Loom surface	Real Azure call
Sniff format	ADLS REST `HEAD /containers/{c}/path/{p}` + `GET ?range=0-65535` for magic bytes
Feature count + bbox (GeoJSON)	Streaming parse via `azure-storage-file-datalake` Python SDK + `ijson`
Feature count + bbox (GeoParquet)	`pyarrow.parquet.read_metadata` → `geo` field block + `num_rows`
Schema + sample	Synapse Serverless `OPENROWSET BULK '<adls-https>' FORMAT='PARQUET' TOP 10` (Parquet) or Spark `read.json` for GeoJSON
Convert Shapefile → GeoJSON	Synapse Spark job using `geopandas` + `fiona`, output written back to ADLS
Reproject	Spark `geopandas.to_crs(4326)` or Databricks `st_transform(geom, 4326)`
Creator dataset tree	ARM `GET .../creators/{c}/datasets/{d}/featurestatesets` + WFS `GET .../wfs/datasets/{d}/collections`

Required Azure resources¶

ADLS Gen2 container at geo/datasets/<id>/ (one folder per dataset; reuses existing Loom lakehouse storage)
Synapse Serverless SQL pool (already deployed) for OPENROWSET preview
Synapse Spark pool (already deployed) for conversion + reprojection jobs
(optional) Microsoft.Maps/accounts/creators for Creator dataset mode
Role: managed identity needs Storage Blob Data Contributor on the container

Build plan¶

Phase	Work
Backend	New `/api/items/geo-dataset/[id]/inspect` → format sniff + feature count + bbox + geometry type histogram.
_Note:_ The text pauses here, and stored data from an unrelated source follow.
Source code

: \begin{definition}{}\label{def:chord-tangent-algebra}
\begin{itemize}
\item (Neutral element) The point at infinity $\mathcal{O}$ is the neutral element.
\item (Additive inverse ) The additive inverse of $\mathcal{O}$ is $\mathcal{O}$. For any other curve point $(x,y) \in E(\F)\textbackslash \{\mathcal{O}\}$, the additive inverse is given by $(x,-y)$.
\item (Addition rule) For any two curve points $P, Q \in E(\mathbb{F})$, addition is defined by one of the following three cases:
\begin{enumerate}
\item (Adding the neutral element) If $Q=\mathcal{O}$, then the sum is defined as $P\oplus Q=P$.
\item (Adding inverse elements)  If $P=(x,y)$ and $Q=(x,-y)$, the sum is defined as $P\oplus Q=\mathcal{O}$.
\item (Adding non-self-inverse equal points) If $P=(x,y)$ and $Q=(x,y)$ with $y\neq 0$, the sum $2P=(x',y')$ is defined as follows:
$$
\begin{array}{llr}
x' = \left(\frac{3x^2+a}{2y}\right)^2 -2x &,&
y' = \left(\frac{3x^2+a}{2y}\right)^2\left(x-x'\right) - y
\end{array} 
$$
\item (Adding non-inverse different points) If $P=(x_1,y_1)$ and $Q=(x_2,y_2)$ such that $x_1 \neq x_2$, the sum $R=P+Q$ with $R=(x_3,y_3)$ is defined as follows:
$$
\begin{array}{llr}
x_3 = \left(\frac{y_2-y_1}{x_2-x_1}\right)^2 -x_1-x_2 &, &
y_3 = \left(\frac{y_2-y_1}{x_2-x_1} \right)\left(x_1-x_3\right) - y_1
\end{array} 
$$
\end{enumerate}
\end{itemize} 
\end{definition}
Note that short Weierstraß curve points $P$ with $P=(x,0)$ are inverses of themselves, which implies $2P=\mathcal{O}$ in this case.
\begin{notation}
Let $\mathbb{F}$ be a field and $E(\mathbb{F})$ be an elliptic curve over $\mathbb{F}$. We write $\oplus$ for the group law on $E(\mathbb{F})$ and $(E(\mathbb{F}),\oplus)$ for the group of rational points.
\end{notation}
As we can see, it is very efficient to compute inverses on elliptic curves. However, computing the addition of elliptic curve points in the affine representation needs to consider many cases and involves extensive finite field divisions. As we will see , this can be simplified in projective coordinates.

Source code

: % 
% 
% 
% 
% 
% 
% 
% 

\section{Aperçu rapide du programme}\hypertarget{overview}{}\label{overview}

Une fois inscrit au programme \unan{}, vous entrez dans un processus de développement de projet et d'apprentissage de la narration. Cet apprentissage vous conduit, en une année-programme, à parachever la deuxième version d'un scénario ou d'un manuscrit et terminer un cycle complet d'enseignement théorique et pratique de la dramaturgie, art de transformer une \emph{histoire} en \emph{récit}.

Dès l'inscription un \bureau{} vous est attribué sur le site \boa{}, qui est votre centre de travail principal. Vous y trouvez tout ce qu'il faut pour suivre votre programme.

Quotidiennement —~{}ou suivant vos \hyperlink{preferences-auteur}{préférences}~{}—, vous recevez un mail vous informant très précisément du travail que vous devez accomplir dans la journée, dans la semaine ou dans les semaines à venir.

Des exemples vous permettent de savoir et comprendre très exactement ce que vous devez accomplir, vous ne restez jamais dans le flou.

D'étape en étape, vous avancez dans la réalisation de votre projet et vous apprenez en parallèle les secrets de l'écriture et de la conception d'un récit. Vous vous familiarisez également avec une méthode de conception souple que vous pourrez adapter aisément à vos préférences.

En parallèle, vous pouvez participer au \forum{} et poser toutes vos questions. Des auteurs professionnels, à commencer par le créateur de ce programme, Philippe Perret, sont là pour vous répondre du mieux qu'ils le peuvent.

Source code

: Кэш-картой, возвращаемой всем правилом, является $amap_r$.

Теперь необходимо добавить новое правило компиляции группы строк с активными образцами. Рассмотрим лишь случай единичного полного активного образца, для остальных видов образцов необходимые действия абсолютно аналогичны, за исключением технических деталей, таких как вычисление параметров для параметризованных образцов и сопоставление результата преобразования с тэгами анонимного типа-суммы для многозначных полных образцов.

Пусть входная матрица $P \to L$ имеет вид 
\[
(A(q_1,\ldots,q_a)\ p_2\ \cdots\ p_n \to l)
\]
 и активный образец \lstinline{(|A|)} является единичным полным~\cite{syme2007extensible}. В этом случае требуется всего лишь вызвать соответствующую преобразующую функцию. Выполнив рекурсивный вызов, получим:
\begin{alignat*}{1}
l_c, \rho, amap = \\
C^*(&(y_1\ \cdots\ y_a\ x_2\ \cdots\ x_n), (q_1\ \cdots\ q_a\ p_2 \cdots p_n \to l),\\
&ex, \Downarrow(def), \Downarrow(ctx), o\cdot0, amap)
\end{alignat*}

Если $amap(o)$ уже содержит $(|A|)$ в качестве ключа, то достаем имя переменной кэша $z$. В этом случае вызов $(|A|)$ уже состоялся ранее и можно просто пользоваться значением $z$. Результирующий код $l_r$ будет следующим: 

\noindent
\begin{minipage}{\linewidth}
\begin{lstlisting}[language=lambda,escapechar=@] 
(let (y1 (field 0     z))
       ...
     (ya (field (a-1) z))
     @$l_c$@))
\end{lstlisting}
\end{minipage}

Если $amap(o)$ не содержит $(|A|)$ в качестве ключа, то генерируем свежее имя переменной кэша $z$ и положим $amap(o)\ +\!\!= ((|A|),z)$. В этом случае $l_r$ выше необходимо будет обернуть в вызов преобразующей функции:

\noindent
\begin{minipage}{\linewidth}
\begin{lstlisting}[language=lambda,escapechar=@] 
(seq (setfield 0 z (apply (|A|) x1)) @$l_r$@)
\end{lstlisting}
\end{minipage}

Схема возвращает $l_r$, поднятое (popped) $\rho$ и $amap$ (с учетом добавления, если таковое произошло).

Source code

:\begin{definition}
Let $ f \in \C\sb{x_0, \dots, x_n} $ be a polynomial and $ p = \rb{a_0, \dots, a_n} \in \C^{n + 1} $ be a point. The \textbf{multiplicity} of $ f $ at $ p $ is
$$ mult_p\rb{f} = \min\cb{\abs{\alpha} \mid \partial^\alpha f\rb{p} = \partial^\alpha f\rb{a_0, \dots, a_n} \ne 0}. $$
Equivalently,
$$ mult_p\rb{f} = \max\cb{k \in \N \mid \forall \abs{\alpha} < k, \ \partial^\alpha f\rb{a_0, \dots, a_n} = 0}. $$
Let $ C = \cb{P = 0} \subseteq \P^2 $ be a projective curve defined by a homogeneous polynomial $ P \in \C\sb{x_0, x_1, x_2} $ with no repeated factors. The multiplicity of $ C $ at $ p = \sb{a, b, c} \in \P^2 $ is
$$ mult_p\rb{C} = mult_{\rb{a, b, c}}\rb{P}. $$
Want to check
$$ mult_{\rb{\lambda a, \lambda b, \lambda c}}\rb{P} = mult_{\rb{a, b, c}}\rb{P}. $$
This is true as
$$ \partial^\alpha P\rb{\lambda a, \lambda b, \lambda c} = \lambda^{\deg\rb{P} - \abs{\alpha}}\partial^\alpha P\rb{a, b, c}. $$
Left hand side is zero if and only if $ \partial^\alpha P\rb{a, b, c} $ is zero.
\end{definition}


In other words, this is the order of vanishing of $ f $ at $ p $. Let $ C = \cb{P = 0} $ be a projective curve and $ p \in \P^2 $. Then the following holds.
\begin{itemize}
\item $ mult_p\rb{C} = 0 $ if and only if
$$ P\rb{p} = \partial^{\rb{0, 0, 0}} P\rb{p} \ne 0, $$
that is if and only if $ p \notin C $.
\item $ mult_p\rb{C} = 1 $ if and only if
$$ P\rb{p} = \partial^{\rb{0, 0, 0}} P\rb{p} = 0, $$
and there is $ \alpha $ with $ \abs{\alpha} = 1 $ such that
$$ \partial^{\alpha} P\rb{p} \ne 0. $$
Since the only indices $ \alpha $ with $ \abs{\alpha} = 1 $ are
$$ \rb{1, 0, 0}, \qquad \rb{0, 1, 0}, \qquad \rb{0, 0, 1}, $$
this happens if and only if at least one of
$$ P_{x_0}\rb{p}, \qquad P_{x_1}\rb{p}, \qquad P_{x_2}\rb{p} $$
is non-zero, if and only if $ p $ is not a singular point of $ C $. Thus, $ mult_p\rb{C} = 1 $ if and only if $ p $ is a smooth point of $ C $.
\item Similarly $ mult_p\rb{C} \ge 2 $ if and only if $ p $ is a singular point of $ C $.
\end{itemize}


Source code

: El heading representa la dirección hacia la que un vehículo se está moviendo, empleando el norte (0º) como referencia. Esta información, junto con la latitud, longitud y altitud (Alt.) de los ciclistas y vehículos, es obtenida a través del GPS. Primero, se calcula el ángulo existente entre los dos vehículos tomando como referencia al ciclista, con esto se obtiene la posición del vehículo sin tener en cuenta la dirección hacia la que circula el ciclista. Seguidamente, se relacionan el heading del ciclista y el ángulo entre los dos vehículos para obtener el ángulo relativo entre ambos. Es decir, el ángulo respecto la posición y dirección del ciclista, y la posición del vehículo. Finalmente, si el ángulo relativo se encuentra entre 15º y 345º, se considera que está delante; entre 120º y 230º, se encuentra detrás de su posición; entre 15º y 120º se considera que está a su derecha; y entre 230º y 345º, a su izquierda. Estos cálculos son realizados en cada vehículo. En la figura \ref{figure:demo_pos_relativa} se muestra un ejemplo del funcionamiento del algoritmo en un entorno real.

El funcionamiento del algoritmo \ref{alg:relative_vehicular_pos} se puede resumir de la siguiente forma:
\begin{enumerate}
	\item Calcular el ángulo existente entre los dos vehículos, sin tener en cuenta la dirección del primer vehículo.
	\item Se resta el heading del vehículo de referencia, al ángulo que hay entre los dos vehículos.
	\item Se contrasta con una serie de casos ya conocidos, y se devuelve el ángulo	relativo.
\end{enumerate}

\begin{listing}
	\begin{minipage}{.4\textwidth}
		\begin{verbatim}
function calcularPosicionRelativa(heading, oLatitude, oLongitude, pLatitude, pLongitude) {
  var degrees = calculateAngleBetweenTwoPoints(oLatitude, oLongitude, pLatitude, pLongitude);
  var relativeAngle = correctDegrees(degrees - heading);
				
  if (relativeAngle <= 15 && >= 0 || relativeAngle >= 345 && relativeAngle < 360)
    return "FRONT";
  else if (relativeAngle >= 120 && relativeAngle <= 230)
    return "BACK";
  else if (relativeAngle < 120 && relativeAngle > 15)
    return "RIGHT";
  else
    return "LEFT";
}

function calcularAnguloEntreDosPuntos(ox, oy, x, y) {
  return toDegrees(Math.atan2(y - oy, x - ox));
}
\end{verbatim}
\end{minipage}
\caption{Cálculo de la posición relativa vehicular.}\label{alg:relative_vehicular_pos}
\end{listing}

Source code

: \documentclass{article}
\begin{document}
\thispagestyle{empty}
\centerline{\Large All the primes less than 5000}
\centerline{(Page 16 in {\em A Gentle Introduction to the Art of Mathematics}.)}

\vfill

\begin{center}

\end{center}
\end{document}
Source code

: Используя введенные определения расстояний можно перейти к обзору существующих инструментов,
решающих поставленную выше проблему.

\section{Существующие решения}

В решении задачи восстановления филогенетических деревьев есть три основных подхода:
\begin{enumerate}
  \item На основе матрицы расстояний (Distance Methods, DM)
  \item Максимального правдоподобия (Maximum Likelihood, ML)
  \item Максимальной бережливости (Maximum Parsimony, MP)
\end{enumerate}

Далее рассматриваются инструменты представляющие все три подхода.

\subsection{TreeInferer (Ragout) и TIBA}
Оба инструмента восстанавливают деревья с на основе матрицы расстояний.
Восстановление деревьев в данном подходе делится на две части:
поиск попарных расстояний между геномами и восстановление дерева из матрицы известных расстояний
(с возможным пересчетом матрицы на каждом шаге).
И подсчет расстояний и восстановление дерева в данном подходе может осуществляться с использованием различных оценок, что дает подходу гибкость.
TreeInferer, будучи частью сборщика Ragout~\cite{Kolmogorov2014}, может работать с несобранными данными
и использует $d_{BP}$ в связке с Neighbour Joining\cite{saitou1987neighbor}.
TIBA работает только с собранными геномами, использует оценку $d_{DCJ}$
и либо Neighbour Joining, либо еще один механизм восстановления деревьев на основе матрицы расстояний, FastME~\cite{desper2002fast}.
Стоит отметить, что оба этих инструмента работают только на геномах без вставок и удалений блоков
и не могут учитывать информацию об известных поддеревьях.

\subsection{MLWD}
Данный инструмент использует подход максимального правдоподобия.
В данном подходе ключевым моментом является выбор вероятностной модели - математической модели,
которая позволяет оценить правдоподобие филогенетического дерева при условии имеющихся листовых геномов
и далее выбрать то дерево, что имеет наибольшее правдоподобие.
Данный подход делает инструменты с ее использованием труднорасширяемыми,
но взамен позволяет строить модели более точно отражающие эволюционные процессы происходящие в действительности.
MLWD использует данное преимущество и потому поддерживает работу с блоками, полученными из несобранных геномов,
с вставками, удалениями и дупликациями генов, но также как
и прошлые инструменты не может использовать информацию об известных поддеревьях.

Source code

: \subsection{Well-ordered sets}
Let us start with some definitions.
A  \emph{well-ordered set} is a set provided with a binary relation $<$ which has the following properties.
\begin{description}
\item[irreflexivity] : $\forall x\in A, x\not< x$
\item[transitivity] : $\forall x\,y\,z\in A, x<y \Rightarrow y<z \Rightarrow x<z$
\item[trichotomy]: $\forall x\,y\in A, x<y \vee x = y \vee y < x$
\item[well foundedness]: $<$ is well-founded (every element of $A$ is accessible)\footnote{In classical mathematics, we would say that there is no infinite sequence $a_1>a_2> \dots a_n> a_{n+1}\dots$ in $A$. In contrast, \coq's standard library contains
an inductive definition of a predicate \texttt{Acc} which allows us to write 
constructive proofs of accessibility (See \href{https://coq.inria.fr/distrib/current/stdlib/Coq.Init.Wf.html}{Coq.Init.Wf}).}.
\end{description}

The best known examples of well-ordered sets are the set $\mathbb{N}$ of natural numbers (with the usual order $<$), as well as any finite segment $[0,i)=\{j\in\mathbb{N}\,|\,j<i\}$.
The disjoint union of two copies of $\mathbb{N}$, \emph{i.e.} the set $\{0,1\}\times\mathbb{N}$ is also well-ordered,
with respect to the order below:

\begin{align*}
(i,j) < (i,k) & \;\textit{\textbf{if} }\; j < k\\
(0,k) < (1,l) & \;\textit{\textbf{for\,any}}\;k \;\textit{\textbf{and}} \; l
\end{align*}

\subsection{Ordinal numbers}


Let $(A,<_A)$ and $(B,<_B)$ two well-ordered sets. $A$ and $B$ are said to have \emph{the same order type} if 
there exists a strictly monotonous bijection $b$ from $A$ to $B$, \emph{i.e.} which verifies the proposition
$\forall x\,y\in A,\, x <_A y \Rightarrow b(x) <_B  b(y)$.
New `/api/items/geo-dataset/[id]/schema` → property schema + sample 10 features. New `/api/items/geo-dataset/[id]/convert` (POST) → submits a Synapse Spark job to convert Shapefile/KML → GeoJSON/GeoParquet. New `/api/items/geo-dataset/[id]/reproject` (POST) → runs `geo-pipeline` instance to reproject.
Frontend	Replace stub form with: format badge + feature count + bbox map preview at the top; tabs for `Schema` · `Sample features` · `Validation` · `Convert/Reproject`. Each row in the sample-features grid opens a side panel with the full property JSON and a mini Azure Maps preview.
Auto-pairing	On `geo-dataset` create from a `geo-map` "create new source", auto-set the path under `geo/maps/<mapId>/dataset/<datasetId>/` so the map can read it without extra config.

Estimated effort¶

1–2 focused sessions. Backend inspect + schema (session 1, mostly Python + Synapse), conversion/reprojection wiring + frontend grid (session 2).